Era como el miedo a volar.

Cogió un ladrillo, untó de cemento la parte de abajo, lo colocó y lo ladeó suavemente para que quedara bien alineado respecto al nivel de burbuja en vertical.

No le habían preocupado al principio, los vuelos a Palma y Lisboa en aquellos aviones de hélice que tanto se movían. De lo que más se acordaba era del sudoroso queso empaquetado y del rugido de la taza del váter al abrirse a la estratosfera. Entonces, al avión de vuelta de Lyon en 1979 habían tenido que quitarle el hielo de las alas tres veces. Al principio sólo había advertido que todo el mundo en la sala de embarque lo sacaba de quicio (Katie haciendo el pino, Jean yéndose a la tienda libre de impuestos después de que hubiesen anunciado el número de su puerta, el joven de enfrente acariciándose el cabello demasiado largo como si fuese alguna clase de criatura domesticada…). Y cuando embarcaron, algo en el aire enclaustrado y químico de la propia cabina le había hecho sentir una presión en el pecho. Pero sólo cuando rodaban hacia la pista de despegue se había dado cuenta de que el avión iba a sufrir algún catastrófico fallo mecánico en pleno vuelo y de que él iba a dar volteretas en dirección a la tierra durante varios minutos dentro de un gran tubo de acero junto a doscientos extraños que chillaban y se hacían cosas encima, para luego morir en una bola de fuego naranja de acero retorcido.

Recordaba a Katie diciendo: «Mami, creo que a papá le pasa algo», pero parecía hablarle débilmente desde un minúsculo disco solar en la boca del pozo profundísimo en que había caído.

Se obstinó en mirar fijamente el respaldo del asiento de delante, desesperado por imaginar que estaba sentado en su salita de estar. Pero cada pocos minutos oía un repique siniestro y veía una lucecita roja parpadear en el mamparo a su derecha, que informaban en secreto al personal de vuelo de que el piloto luchaba contra algún fatídico fallo en la cabina de mando.

No era que no pudiese hablar, sino más bien que hablar era algo que pasaba en otro mundo del que sólo tenía un recuerdo muy lejano.

En cierto momento Jamie miró por la ventanilla y dijo: «Creo que se está cayendo el ala». Jean siseó: «Por el amor de Dios, crece de una vez», y George sintió de hecho cómo saltaban los remaches y el fuselaje se desprendía como una tonelada de balasto.

Durante varias semanas después de aquello fue incapaz de ver sobrevolar un avión sin sentirse furioso.

Era una reacción natural. Los seres humanos no estaban hechos para que los metieran en latas y los lanzaran al espacio mediante cohetes asistidos por ventiladores.

Colocó otro ladrillo en el ángulo opuesto y luego extendió un cordel entre las partes superiores de los dos para que la hilada le quedara recta.

Por supuesto, se sentía fatal. Eso era lo que hacía la ansiedad, convencerlo a uno de salir bien rápido de las situaciones peligrosas. Leopardos, arañas enormes, hombres extraños cruzando el río con lanzas. Si alguien tenía un problema eran los demás, ahí sentados leyendo el Daily Express y chupando caramelos de fruta como si estuvieran en un gran autobús.

Pero a Jean le gustaba el sol. Y conducir hasta el sur de Francia echaría por tierra unas vacaciones antes de que hubiesen empezado siquiera. Así que necesitaba una estrategia para impedir que el horror hiciera presa en él en mayo y aumentara vertiginosamente hasta acabar en alguna clase de ataque en Heathrow en julio. Squash, largos paseos, cine. Tony Bennett a todo volumen, la primera copa de vino tinto a las seis, una nueva novela de Flashman.
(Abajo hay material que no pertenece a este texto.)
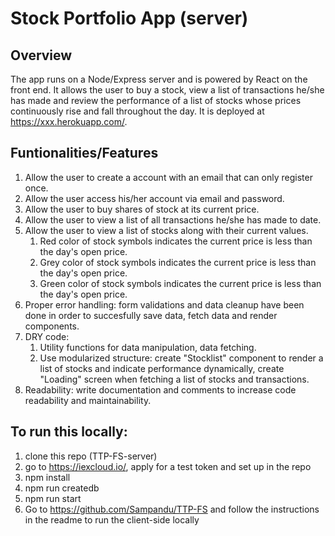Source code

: # Stock Portfolio App (server)

## Overview

The app runs on a Node/Express server and is powered by React on the front end. It allows the user to buy a stock, view a list of transactions he/she has made and review the performance of a list of stocks whose prices continuously rise and fall throughout the day. It is deployed at https://xxx.herokuapp.com/.

## Funtionalities/Features

1. Allow the user to create a account with an email that can only register once.
2. Allow the user access his/her account via email and password.
3. Allow the user to buy shares of stock at its current price.
4. Allow the user to view a list of all transactions he/she has made to date.
5. Allow the user to view a list of stocks along with their current values.
   1. Red color of stock symbols indicates the current price is less than the day's open price.
   2. Grey color of stock symbols indicates the current price is less than the day's open price.
   3. Green color of stock symbols indicates the current price is less than the day's open price.
6. Proper error handling: form validations and data cleanup have been done in order to succesfully save data, fetch data and render components.
7. DRY code:
   1. Utility functions for data manipulation, data fetching.
   2. Use modularized structure: create "Stocklist" component to render a list of stocks and indicate performance dynamically, create "Loading" screen when fetching a list of stocks and transactions.
8. Readability: write documentation and comments to increase code readability and maintainability.

## To run this locally:

1. clone this repo (TTP-FS-server)
2. go to https://iexcloud.io/, apply for a test token and set up in the repo
3. npm install
4. npm run createdb
5. npm run start
6. Go to https://github.com/Sampandu/TTP-FS and follow the instructions in the readme to run the client-side locally
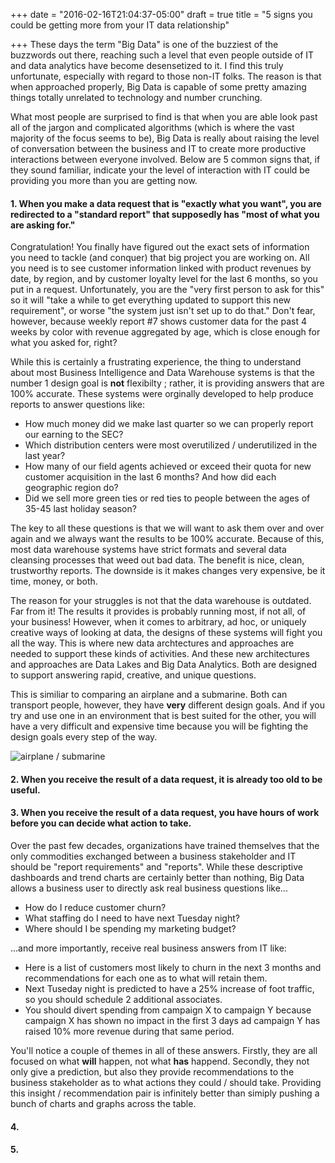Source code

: +++
date = "2016-02-16T21:04:37-05:00"
draft = true
title = "5 signs you could be getting more from your IT data relationship"

+++
These days the term "Big Data" is one of the buzziest of the buzzwords out there, reaching such a level that even people outside of IT and data analytics have
become desensetized to it. I find this truly unfortunate, especially with regard to those non-IT folks. The reason is that when approached properly, Big Data is 
capable of some pretty amazing things totally unrelated to technology and number crunching.

What most people are surprised to find is that when you are able look past all of the jargon and complicated algorithms (which is where the vast majority of the focus seems to be), Big Data is really about raising the level of conversation between the business and IT to create more productive interactions between everyone involved. Below are 5 common signs that, if they sound familiar, indicate your the level of interaction with IT could be providing you more than you are getting now. 

#### 1. When you make a data request that is "exactly what you want", you are redirected to a "standard report" that supposedly has "most of what you are asking for."
Congratulation! You finally have figured out the exact sets of information you need to tackle (and conquer) that big project you are working on. All you need is to see customer information linked with product revenues by date, by region, and by customer loyalty level for the last 6 months, so you put in a request. Unfortunately, you are the "very first person to ask for this" so it will "take a while to get everything updated to support this new requirement", or worse "the system just isn't set up to do that." Don't fear, however, because weekly report #7 shows customer data for the past 4 weeks by color with revenue aggregated by age, which is close enough for what you asked for, right?

While this is certainly a frustrating experience, the thing to understand about most Business Intelligence and Data Warehouse systems is that the number 1 design goal is **not** flexibilty ; rather, it is providing answers that are 100% accurate. These systems were orginally developed to help produce reports to answer questions like:

* How much money did we make last quarter so we can properly report our earning to the SEC?
* Which distribution centers were most overutilized / underutilized in the last year?
* How many of our field agents achieved or exceed their quota for new customer acquisition in the last 6 months?  And how did each geographic region do?
* Did we sell more green ties or red ties to people between the ages of 35-45 last holiday season?

The key to all these questions is that we will want to ask them over and over again and we always want the results to be 100% accurate. Because of this, most data warehouse systems have strict formats and several data cleansing processes that weed out bad data. The benefit is nice, clean, trustworthy reports. The downside is it makes changes very expensive, be it time, money, or both.

The reason for your struggles is not that the data warehouse is outdated. Far from it! The results it provides is probably running most, if not all, of your business! However, when it comes to arbitrary, ad hoc, or uniquely creative ways of looking at data, the designs of these systems will fight you all the way. This is where new data archtectures and approaches are needed to support these kinds of activities. And these new architectures and approaches are Data Lakes and Big Data Analytics. Both are designed to support answering rapid, creative, and unique questions. 

This is similiar to comparing an airplane and a submarine. Both can transport people, however, they have **very** different design goals. And if you try and use one in an environment that is best suited for the other, you will have a very difficult and expensive time because you will be fighting the design goals every step of the way.
   
![airplane / submarine](/images/plane-sub.png)
#### 2. When you receive the result of a data request, it is already too old to be useful.



#### 3. When you receive the result of a data request, you have hours of work before you can decide what action to take.
Over the past few decades, organizations have trained themselves that the only commodities exchanged between a business stakeholder and IT should be "report requirements" and "reports".  While these descriptive dashboards and trend charts are certainly better than nothing, Big Data allows a business user to directly ask real business questions like...

* How do I reduce customer churn?
* What staffing do I need to have next Tuesday night?
* Where should I be spending my marketing budget?

...and more importantly, receive real business answers from IT like: 

* Here is a list of customers most likely to churn in the next 3 months and recommendations for each one as to what will retain them.
* Next Tuseday night is predicted to have a 25% increase of foot traffic, so you should schedule 2 additional associates.
* You should divert spending from campaign X to campaign Y because campaign X has shown no impact in the first 3 days ad campaign Y has raised 10% more revenue during that same period.

You'll notice a couple of themes in all of these answers. Firstly, they are all focused on what **will** happen, not what **has** happend. Secondly, they not only give a prediction, but also they provide recommendations to the business stakeholder as to what actions they could / should take. Providing this insight / recommendation pair is infinitely better than simiply pushing a bunch of charts and graphs across the table.


#### 4. 
#### 5. 

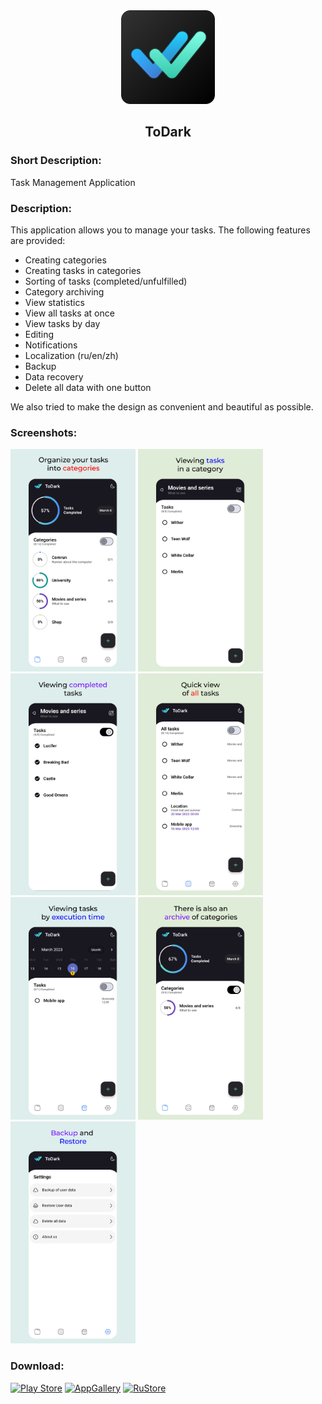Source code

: <div align="center">
<img src="/readme/icon.png" width="150"/>
<h2>ToDark</h2>
</div>

### Short Description:
<!-- Приложение для управления задачами -->
Task Management Application

### Description:
<!-- Данное приложение позволяет управлять вашими задачами.
Предоставлены следующие возможности:
- Создание категорий
- Создание задач в категориях
- Сортировка задач (выполненные/невыполненные)
- Архивирование категории
- Просмотр статистики
- Просмотр всех задач сразу
- Просмотр задач по дням
- Редактирование
- Уведомления
- Локализация (ru/en)
- Резервное копирование
- Восстановление данных
- Удаление всех данных одной кнопкой 
Также мы постарались сделать дизайн максимально удобным и красивым. -->
This application allows you to manage your tasks.
The following features are provided:
- Creating categories
- Creating tasks in categories
- Sorting of tasks (completed/unfulfilled)
- Category archiving
- View statistics
- View all tasks at once
- View tasks by day
- Editing
- Notifications
- Localization (ru/en/zh)
- Backup
- Data recovery
- Delete all data with one button

We also tried to make the design as convenient and beautiful as possible.

### Screenshots:
<img src="/readme/1.png" width="200"/> <img src="/readme/2.png" width="200"/> <img src="/readme/3.png" width="200"/> <img src="/readme/4.png" width="200"/> <img src="/readme/5.png" width="200"/> <img src="/readme/6.png" width="200"/> <img src="/readme/7.png" width="200"/> 

### Download: 
[![Play Store](https://img.shields.io/badge/Google_Play-414141?style=for-the-badge&logo=google-play&logoColor=white)](https://play.google.com/store/apps/details?id=com.yoshi.todark) 
[![AppGallery](https://img.shields.io/badge/AppGallery-red?style=for-the-badge)](https://appgallery.huawei.ru/app/C107003991) 
[![RuStore](https://img.shields.io/badge/RuStore-blue?style=for-the-badge&logo=vk&logoColor=white)](https://apps.rustore.ru/app/com.yoshi.todark) 

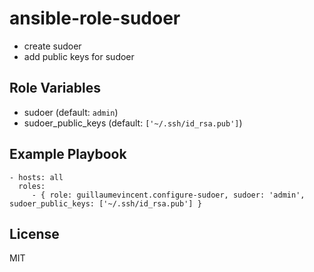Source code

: # ansible-role-sudoer

 * create sudoer
 * add public keys for sudoer 

## Role Variables

 * sudoer (default: `admin`)
 * sudoer_public_keys (default: `['~/.ssh/id_rsa.pub']`)

## Example Playbook

    - hosts: all
      roles:
         - { role: guillaumevincent.configure-sudoer, sudoer: 'admin', sudoer_public_keys: ['~/.ssh/id_rsa.pub'] }

## License

MIT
Oyó voces y alzó la vista. Jean, Katie y Ray estaban de pie en el patio como dignatarios que esperasen que él atracara en algún muelle extranjero.

—¿George…?

—Ya voy —quitó el exceso de mortero alrededor del ladrillo recién puesto, para luego devolverlo a la gaveta raspando contra el borde con la paleta y poner la tapa. Se incorporó y cruzó el jardín, limpiándose las manos en un trapo.

—Katie tiene una noticia —explicó Jean con el tono de voz que utilizaba cuando ignoraba la artritis en su rodilla—. Pero no quería dármela hasta que estuvieses aquí.

—Ray y yo vamos a casarnos —dijo Katie.

George tuvo una breve experiencia extrasensorial. Estaba observando el patio desde una altura de cinco metros, viéndose darle un beso a Katie y estrechar la mano de Ray. Fue como caerse de aquella escalera de mano. La forma en que el tiempo transcurrió más despacio. La forma en que su cuerpo supo instintivamente cómo protegerse la cabeza con los brazos.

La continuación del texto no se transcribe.